Task details ->
Nothing is needed except the lines below that run from the one with "### Saving and loading panes" through the one with "A group of sensible Tmux configurations", repeated exactly.

(Plain-text document sources)
········
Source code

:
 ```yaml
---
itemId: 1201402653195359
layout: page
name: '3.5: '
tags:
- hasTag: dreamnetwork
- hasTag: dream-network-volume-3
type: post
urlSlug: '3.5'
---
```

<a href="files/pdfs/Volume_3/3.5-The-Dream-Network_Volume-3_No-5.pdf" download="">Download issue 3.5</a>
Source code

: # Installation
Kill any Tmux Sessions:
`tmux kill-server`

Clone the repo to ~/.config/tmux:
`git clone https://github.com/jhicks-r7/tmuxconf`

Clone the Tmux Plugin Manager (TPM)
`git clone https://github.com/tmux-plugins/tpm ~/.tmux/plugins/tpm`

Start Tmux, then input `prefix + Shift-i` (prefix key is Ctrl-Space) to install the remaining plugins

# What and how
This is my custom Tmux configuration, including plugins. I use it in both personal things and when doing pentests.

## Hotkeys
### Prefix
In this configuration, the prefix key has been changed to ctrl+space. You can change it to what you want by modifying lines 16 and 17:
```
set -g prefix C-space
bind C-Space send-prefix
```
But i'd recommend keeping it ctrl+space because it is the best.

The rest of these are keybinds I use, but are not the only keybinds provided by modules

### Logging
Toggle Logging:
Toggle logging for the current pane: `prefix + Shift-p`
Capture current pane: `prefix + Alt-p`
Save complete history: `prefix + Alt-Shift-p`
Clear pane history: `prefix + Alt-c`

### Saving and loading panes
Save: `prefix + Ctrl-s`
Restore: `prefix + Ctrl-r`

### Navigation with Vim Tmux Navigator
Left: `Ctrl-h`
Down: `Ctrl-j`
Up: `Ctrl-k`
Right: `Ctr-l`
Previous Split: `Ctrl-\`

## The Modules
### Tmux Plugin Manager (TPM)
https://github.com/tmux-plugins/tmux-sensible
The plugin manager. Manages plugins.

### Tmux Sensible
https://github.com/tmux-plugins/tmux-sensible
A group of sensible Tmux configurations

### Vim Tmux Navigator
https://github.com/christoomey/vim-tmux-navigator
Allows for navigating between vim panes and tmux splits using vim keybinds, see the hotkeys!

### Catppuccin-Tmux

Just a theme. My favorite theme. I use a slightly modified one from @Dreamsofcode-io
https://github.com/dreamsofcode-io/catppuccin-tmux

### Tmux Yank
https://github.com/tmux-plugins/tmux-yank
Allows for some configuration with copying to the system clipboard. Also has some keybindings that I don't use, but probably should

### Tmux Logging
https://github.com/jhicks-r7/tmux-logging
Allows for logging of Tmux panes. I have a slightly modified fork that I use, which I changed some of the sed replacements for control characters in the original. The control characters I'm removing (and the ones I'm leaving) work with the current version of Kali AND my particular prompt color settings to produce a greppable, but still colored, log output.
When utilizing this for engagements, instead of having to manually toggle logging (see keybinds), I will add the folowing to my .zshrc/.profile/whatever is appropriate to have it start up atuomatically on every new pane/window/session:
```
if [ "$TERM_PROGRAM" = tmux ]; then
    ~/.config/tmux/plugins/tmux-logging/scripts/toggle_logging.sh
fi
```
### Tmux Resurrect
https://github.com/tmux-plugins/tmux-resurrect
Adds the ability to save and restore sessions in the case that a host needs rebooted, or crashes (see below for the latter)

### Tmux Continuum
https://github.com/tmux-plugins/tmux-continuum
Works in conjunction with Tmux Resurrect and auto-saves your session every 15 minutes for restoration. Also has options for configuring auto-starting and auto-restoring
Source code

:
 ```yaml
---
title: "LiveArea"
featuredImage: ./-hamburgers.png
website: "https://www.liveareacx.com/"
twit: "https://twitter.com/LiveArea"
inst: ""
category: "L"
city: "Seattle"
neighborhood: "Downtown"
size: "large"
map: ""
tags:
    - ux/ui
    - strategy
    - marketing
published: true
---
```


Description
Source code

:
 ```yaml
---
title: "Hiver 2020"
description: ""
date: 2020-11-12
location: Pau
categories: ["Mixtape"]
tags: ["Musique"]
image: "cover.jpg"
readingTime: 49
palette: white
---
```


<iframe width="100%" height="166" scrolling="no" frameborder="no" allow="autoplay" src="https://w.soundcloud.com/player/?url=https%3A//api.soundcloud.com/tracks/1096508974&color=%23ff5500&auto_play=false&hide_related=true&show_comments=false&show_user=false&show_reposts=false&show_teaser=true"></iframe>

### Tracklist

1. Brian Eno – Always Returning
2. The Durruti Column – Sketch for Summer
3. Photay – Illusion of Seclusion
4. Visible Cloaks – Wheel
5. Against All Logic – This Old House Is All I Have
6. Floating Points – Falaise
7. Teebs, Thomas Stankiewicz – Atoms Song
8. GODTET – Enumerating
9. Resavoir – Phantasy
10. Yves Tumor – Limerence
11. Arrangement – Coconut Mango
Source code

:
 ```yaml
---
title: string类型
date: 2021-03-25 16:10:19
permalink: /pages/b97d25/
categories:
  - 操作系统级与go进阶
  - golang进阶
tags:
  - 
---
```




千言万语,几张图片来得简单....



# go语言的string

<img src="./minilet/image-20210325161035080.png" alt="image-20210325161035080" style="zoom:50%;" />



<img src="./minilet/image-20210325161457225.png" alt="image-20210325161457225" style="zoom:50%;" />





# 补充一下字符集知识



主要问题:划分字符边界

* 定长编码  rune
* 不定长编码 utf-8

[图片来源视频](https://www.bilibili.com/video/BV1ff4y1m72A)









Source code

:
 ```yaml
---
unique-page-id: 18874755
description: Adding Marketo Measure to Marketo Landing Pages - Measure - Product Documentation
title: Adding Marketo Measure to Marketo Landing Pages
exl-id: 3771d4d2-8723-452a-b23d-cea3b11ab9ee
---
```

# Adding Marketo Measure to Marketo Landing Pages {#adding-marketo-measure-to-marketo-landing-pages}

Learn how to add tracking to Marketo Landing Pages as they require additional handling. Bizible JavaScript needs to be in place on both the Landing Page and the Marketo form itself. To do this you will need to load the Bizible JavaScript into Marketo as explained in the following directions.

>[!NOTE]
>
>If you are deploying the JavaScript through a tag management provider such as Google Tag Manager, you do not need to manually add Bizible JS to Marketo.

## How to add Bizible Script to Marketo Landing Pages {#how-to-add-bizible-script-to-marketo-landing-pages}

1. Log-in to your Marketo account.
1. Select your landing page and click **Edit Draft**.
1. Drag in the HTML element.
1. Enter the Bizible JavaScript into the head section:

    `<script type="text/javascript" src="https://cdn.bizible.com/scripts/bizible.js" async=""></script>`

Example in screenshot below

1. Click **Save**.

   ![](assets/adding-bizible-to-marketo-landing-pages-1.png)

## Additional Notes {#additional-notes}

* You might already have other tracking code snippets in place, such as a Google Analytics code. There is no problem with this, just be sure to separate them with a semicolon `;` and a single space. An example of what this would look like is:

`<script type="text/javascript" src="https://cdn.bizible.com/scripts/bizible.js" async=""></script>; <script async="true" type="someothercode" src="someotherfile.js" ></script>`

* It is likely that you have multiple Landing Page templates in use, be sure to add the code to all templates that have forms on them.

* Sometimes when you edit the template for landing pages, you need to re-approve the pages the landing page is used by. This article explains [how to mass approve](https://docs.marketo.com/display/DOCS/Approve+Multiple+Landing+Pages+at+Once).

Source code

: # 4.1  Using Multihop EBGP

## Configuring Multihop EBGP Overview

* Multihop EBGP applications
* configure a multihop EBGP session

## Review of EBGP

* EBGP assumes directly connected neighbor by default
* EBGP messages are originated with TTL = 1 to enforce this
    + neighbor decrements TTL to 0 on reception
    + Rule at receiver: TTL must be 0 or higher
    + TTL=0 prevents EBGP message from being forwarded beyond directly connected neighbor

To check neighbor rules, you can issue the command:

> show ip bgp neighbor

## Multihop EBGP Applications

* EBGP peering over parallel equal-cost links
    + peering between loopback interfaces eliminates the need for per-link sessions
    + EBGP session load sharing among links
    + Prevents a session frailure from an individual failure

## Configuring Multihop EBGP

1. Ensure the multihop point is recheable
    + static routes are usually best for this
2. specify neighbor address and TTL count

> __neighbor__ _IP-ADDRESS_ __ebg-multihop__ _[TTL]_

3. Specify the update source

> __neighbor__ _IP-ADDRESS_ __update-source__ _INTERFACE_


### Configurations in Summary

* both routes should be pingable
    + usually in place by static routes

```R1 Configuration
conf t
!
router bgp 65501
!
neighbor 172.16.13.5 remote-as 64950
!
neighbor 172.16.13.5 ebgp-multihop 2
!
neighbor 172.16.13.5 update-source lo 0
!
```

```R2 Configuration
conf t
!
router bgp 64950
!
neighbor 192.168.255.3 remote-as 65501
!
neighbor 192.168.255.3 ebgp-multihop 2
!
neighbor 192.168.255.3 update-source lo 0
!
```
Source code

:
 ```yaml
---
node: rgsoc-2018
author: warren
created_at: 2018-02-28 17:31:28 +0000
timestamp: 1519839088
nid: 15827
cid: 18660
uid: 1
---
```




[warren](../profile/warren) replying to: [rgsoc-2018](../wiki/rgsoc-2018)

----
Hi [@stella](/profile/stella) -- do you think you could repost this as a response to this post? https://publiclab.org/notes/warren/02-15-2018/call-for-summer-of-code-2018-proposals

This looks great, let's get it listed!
········
Answer to the problem ->
### Saving and loading panes
Save: `prefix + Ctrl-s`
Restore: `prefix + Ctrl-r`

### Navigation with Vim Tmux Navigator
Left: `Ctrl-h`
Down: `Ctrl-j`
Up: `Ctrl-k`
Right: `Ctr-l`
Previous Split: `Ctrl-\`

## The Modules
### Tmux Plugin Manager (TPM)
https://github.com/tmux-plugins/tmux-sensible
The plugin manager. Manages plugins.

### Tmux Sensible
https://github.com/tmux-plugins/tmux-sensible
A group of sensible Tmux configurations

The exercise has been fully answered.